**INSTRUCTIONS FOR THE TASK**. Report how many lines in the records below hold "floating", with no other output.

**RECORDS SHOWN**.

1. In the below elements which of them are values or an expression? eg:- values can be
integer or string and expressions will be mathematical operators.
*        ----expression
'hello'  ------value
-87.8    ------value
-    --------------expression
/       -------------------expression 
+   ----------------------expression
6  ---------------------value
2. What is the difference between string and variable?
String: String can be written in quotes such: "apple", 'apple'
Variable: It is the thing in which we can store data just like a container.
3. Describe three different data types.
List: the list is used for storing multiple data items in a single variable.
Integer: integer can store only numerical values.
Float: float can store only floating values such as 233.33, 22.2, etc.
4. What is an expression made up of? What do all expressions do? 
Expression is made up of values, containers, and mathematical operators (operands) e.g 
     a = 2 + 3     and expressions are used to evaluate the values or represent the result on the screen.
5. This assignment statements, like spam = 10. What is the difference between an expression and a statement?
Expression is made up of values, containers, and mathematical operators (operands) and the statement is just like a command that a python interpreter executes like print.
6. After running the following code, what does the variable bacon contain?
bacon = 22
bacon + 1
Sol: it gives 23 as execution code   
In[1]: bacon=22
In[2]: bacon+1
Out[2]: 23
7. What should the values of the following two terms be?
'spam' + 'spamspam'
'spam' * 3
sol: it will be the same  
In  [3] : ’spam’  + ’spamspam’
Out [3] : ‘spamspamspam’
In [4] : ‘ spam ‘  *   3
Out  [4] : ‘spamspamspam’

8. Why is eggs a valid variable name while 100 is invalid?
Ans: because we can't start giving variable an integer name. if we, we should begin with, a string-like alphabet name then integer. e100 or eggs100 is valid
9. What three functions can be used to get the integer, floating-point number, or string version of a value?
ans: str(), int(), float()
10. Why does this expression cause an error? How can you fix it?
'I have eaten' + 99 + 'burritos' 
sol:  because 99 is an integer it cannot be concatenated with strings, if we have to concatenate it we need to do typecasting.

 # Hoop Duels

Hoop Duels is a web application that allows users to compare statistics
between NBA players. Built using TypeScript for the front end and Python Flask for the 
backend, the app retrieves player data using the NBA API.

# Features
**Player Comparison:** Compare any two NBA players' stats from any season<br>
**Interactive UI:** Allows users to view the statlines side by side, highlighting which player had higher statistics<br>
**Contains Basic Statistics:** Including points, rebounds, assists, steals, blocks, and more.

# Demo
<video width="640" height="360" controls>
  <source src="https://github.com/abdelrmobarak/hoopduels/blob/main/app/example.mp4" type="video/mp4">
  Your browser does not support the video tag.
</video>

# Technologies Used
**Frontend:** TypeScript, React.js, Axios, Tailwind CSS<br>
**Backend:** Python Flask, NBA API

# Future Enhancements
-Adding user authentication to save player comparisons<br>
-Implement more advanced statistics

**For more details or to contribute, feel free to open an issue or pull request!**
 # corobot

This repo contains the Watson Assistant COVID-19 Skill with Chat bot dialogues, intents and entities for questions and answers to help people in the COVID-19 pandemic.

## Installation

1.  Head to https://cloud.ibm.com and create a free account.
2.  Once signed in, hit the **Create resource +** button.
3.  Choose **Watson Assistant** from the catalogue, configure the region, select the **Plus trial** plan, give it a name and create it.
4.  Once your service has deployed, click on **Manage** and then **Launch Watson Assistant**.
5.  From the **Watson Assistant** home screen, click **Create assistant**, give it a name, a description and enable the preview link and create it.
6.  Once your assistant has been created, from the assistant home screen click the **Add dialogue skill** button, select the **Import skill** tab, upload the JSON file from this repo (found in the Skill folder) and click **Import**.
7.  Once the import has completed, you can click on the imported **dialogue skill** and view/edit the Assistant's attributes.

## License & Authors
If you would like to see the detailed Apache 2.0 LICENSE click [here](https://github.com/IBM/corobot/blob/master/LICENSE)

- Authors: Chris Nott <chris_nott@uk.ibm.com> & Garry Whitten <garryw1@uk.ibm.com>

**RESULT OF THE TASK**. 2